Según el alcalde de Járkov, Igor Terekhov, en apenas 10 minutos se produjeron 17 ataques con drones en los distritos de Slobidskyi y Osnovianskyi, causando graves daños en áreas residenciales, zonas industriales, parques infantiles y líneas de transporte público. “Más de 15 apartamentos ardieron en un edificio de cinco plantas, además de casas unifamiliares. Es posible que haya personas atrapadas bajo los escombros”, señaló Terekhov en su canal de Telegram.
Los equipos de emergencia, apoyados por voluntarios y personal municipal, han trabajado durante toda la noche para extinguir incendios, rescatar a víctimas y restablecer servicios esenciales como agua, electricidad y gas. El jefe regional, Oleh Syniehubov, confirmó que entre los heridos se encuentran nueve menores de entre 2 y 15 años.
El ejército ucraniano informó que Rusia lanzó un total de 85 drones Shahed —de fabricación iraní— y vehículos aéreos no tripulados señuelo sobre diferentes puntos del país. Las fuerzas de defensa antiaérea lograron interceptar 40 de ellos y bloquear otros nueve, aunque los impactos restantes provocaron una destrucción significativa, especialmente en Járkov.
Este ataque se suma al registrado el martes por la mañana en Kiev y Odesa, donde tres personas murieron y otras 13 resultaron heridas. En Odesa, según el jefe regional Oleh Kiper, varios edificios residenciales y un hospital de maternidad resultaron afectados.
En medio del creciente número de víctimas civiles, el presidente Zelenski ha expresado su creciente frustración con la comunidad internacional, especialmente con Estados Unidos, por lo que considera una reacción insuficiente frente a la reciente escalada rusa. El mandatario recordó que tan solo el lunes por la noche Rusia lanzó un récord de 419 drones contra Ucrania, en un patrón de ataques cada vez más agresivos.

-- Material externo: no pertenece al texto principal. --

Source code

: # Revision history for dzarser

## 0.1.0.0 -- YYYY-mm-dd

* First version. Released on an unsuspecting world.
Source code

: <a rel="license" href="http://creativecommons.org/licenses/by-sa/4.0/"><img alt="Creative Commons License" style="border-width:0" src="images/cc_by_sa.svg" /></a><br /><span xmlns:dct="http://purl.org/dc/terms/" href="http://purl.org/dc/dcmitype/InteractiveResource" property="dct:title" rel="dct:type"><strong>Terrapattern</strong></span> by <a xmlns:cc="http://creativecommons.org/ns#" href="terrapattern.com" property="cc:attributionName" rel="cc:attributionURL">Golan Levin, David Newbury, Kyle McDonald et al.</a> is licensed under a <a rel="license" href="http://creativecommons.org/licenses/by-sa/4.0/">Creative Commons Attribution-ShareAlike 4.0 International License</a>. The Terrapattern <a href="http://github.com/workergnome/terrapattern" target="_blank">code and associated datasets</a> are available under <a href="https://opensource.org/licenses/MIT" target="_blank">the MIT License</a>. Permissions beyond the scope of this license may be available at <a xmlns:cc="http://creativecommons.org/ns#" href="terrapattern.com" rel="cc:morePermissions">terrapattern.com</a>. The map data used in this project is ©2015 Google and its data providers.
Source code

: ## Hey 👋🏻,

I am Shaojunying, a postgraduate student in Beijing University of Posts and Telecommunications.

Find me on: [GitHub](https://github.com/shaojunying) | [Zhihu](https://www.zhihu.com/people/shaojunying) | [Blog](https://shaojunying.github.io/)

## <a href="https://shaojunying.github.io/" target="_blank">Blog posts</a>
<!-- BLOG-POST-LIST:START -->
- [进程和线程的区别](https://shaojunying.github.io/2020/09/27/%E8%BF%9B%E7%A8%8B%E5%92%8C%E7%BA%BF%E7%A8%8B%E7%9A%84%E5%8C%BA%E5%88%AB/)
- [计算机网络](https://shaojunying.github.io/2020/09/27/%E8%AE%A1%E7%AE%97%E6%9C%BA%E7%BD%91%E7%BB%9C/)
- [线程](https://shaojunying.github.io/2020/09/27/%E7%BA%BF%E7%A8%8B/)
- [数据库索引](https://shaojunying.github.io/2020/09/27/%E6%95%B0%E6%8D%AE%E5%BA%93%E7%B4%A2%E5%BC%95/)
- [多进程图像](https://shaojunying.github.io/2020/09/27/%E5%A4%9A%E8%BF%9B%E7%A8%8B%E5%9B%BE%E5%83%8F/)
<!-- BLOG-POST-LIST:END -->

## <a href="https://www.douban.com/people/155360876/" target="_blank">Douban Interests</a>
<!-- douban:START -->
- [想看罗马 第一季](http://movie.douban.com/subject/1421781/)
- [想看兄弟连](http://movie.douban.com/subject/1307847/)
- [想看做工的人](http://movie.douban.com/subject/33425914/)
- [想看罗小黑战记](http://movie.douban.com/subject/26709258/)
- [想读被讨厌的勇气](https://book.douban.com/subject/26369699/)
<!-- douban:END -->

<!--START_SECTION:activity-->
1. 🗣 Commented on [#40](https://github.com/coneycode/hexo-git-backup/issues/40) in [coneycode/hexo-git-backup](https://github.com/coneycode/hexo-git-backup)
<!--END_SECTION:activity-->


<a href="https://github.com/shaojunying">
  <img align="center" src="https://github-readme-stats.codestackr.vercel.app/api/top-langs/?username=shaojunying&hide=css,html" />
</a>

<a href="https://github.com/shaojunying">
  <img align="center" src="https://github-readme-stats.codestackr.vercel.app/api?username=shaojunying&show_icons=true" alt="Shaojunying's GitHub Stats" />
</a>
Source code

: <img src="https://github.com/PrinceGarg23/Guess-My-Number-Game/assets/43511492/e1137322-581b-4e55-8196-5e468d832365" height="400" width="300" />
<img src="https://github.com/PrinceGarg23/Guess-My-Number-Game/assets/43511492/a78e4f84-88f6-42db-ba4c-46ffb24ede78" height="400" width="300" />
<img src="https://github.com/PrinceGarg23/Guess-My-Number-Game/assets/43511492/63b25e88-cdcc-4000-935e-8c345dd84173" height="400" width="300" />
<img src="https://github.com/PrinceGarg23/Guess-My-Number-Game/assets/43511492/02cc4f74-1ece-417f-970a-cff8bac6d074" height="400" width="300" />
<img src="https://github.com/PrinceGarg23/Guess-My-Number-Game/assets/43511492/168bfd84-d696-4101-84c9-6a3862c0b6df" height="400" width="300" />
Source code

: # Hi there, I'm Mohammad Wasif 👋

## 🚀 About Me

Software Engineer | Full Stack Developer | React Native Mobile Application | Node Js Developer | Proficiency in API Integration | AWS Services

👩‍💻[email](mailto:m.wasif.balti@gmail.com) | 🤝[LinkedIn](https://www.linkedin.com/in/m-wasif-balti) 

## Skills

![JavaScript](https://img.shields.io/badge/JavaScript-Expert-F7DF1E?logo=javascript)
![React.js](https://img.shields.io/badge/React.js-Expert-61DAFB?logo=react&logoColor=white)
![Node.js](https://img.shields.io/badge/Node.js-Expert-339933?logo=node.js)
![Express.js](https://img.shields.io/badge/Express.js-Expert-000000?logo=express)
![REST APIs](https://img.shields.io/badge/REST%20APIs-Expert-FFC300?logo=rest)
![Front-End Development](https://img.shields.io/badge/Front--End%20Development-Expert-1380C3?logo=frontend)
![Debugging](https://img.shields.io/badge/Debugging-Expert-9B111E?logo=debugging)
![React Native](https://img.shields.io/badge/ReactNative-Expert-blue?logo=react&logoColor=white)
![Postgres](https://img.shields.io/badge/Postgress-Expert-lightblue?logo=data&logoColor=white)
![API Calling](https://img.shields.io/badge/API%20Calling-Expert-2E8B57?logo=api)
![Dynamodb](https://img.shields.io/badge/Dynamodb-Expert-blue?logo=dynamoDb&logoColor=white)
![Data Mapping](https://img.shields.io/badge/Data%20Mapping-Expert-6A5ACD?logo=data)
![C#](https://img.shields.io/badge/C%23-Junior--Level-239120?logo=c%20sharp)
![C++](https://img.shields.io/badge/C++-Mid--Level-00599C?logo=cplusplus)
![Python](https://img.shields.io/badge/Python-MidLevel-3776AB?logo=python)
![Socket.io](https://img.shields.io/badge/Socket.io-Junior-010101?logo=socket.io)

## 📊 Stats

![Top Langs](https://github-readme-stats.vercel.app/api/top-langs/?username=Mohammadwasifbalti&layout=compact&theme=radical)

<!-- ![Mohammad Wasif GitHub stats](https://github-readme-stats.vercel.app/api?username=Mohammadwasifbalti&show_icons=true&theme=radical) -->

Zelenski relacionó esta ofensiva con la llamada “Operación Telaraña”, una estrategia ucraniana lanzada en territorio ruso tras más de un año de preparación. “Los ataques rusos con misiles ahogan los esfuerzos de Estados Unidos y otros países para forzar a Rusia a firmar la paz”, escribió el mandatario en la red social X, subrayando además que al menos dos de los misiles utilizados eran de fabricación norcoreana.
La intensidad y frecuencia de los bombardeos nocturnos con drones reflejan un endurecimiento de la postura rusa en el conflicto y acentúan la vulnerabilidad de la infraestructura civil ucraniana, mientras Kiev sigue demandando más apoyo militar y diplomático a sus aliados.